顧客から買い注文を受けると売買が成立したように装い、顧客の口座にコイン残高を増やし、預かり金を流用した疑いがあるということです。
2015年8月、マルク・カルプレス氏は自身の口座データを改ざんした容疑と業務上横領の容疑で逮捕・起訴されました。
このマウントゴックスの事件によって「ビットコイン」「仮想通貨」の名前が一躍有名になり、同時に、「ビットコインは危険である」という印象を持つ人が増えました。
報道の中には、「ビットコインは破綻した」と誤った内容を報じるものも少なからずありましたが、ビットコインの仕組みについて理解している人はごく一部でしたから、誤った報道を信じてしまった人も多かったようです。
マウントゴックス事件で破綻したのは、「ビットコイン」ではなくマウントゴックスという「取引所」に過ぎません。「ビットコインの取引所が破綻したから、ビットコインは破綻して無価値になった」というのは、「銀行が債務超過に陥って破綻したから、日本円は価値を持たなくなった」ということと同じです。つまり、そんなことはあり得ないということです。
そもそも取引所はビットコインの運営元ではありませんから、取引所が破綻してもビットコインのネットワークや運用は今まで通り続きます。
また、当初「外部からのハッキングによってビットコインが盗まれた」と報じられたことから、「ビットコインの技術の脆弱性が明らかになった」といった報道もされましたが、脆弱だったのはビットコイン技術ではなく、マウントゴックスがビットコインを管理するシステムのほうでした。
最終的には、マウントゴックス社長の横領だったと判明したわけですが、これもビットコインの技術やシステムというよりは、取引所内部の監視の仕組みが機能していなかったことが原因です。
事件簿②:ザ・ダオの不正送金事件
ザ・ダオ(The DAO)とは、イーサリアムのブロックチェーンを使って、自律分散型の投資ファンドを行うというプロジェクトです。
ザ・ダオは大きな注目を集め、2016年5月に行われたICO(クラウドセール)では1.5億ドル(約160億円)を調達しました。
しかし、ザ・ダオは以前からシステムの脆弱性が指摘されていました。2016年6月17日、悪意のあるハッカーによってその脆弱性が突かれ、資金プール内の5000万ドル(約75億円)相当のイーサリアムが盗まれました。

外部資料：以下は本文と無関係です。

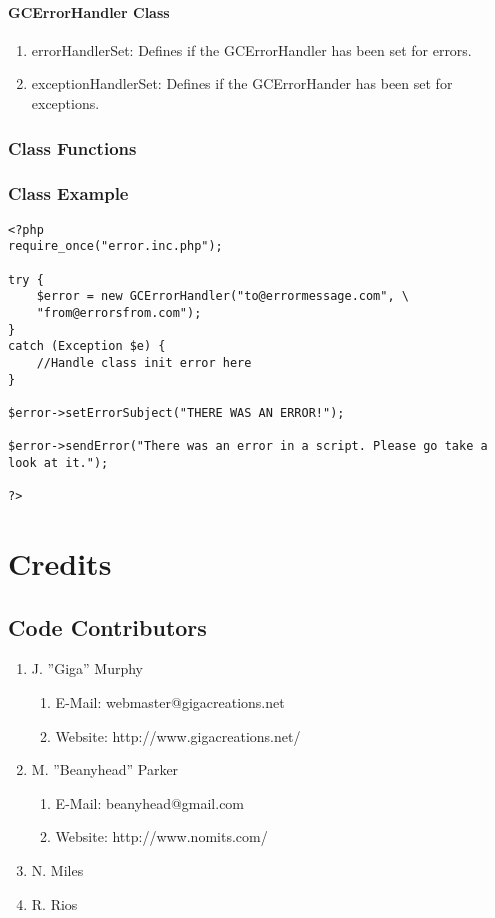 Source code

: \documentclass{article}
\begin{document}
\paragraph{GCErrorHandler Class}
\begin{enumerate}
\item errorHandlerSet: Defines if the GCErrorHandler has been set for errors.
\item exceptionHandlerSet: Defines if the GCErrorHander has been set for exceptions.
\end{enumerate}
\subsubsection{Class Functions}

\newpage

\subsubsection{Class Example}
\begin{lstlisting}
<?php
require_once("error.inc.php");

try {
	$error = new GCErrorHandler("to@errormessage.com", \ 
	"from@errorsfrom.com");
}
catch (Exception $e) {
	//Handle class init error here
}

$error->setErrorSubject("THERE WAS AN ERROR!");

$error->sendError("There was an error in a script. Please go take a look at it.");

?>
\end{lstlisting}

\newpage

\section{Credits}
\subsection{Code Contributors}
\begin{enumerate}
\item J. ''Giga'' Murphy
\begin{enumerate}
\item E-Mail: webmaster@gigacreations.net
\item Website: http://www.gigacreations.net/
\end{enumerate}
\item M. ''Beanyhead'' Parker
\begin{enumerate}
\item E-Mail: beanyhead@gmail.com
\item Website: http://www.nomits.com/
\end{enumerate}
\item N. Miles
\item R. Rios
\end{enumerate}
\end{document}
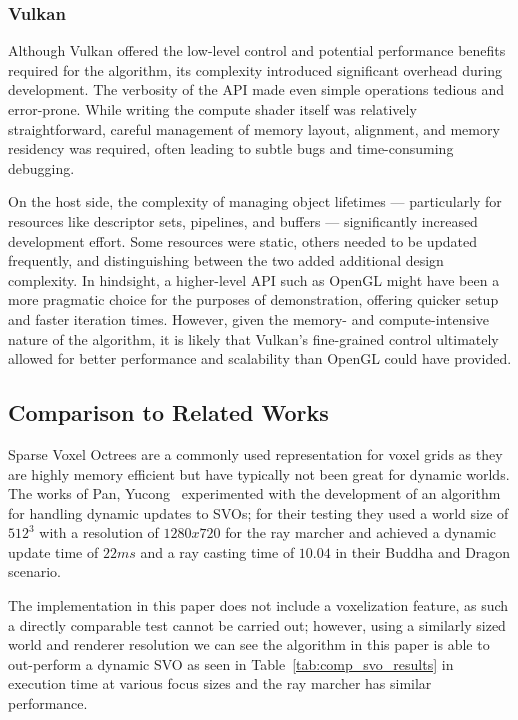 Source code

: \subsubsection{Vulkan}
Although Vulkan offered the low-level control and potential performance benefits required for the algorithm, its
complexity introduced significant overhead during development. The verbosity of the API made even simple operations
tedious and error-prone. While writing the compute shader itself was relatively straightforward, careful management of
memory layout, alignment, and memory residency was required, often leading to subtle bugs and time-consuming debugging.

On the host side, the complexity of managing object lifetimes — particularly for resources like descriptor sets,
pipelines, and buffers — significantly increased development effort. Some resources were static, others needed to be
updated frequently, and distinguishing between the two added additional design complexity. In hindsight, a higher-level
API such as OpenGL might have been a more pragmatic choice for the purposes of demonstration, offering quicker setup and
faster iteration times. However, given the memory- and compute-intensive nature of the algorithm, it is likely that
Vulkan's fine-grained control ultimately allowed for better performance and scalability than OpenGL could have provided.

\subsection{Comparison to Related Works}
Sparse Voxel Octrees are a commonly used representation for voxel grids as they are highly memory efficient but have
typically not been great for dynamic worlds. The works of Pan, Yucong~\cite{pan2021dynamic} experimented with the
development of an algorithm for handling dynamic updates to SVOs; for their testing they used a world size of $512^3$
with a resolution of $1280x720$ for the ray marcher and achieved a dynamic update time of $22ms$ and a ray casting time
of $10.04$ in their Buddha and Dragon scenario.

The implementation in this paper does not include a voxelization feature, as such a directly comparable test cannot be
carried out; however, using a similarly sized world and renderer resolution we can see the algorithm in this paper is
able to out-perform a dynamic SVO as seen in Table~\ref{tab:comp_svo_results} in execution time at various focus sizes and
the ray marcher has similar performance.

盗まれたイーサリアムはハッカーのアカウントに送金されましたが、イーサリアム上のスマートコントラクトの規定によって、資金プールから送金されたイーサリアムは28日間は動かすことができないことになっていました。
イーサリアムのスマートコントラクトは後から書き換えることができないため、犯人でさえも28日間は資金を動かすことができませんでした。
この28日間の猶予期間に、今後のザ・ダオの方針について話し合いが行われました。
ザ・ダオはイーサリアム自体ではなく、あくまでイーサリアムをプラットフォームとして用いたサービスの1つだったわけですが、このダオのハッキング事件に関しては、イーサリアムのコミュニティメンバーをも巻き込んで対応策が議論されました。
対応策として、①イーサリアムのブロックチェーンの取引履歴をハッキング以前に巻き戻す、つまりハッキングを「なかったことにする」②盗まれたイーサリアムが送金されたアドレスを永久に使用不可にする③何もしないという3つの提案がされました。
そして結果的には、①のイーサリアムのブロックチェーンをハッキング事件以前に巻き戻す(これをハードフォークと呼びます)という案が実行されることになりました。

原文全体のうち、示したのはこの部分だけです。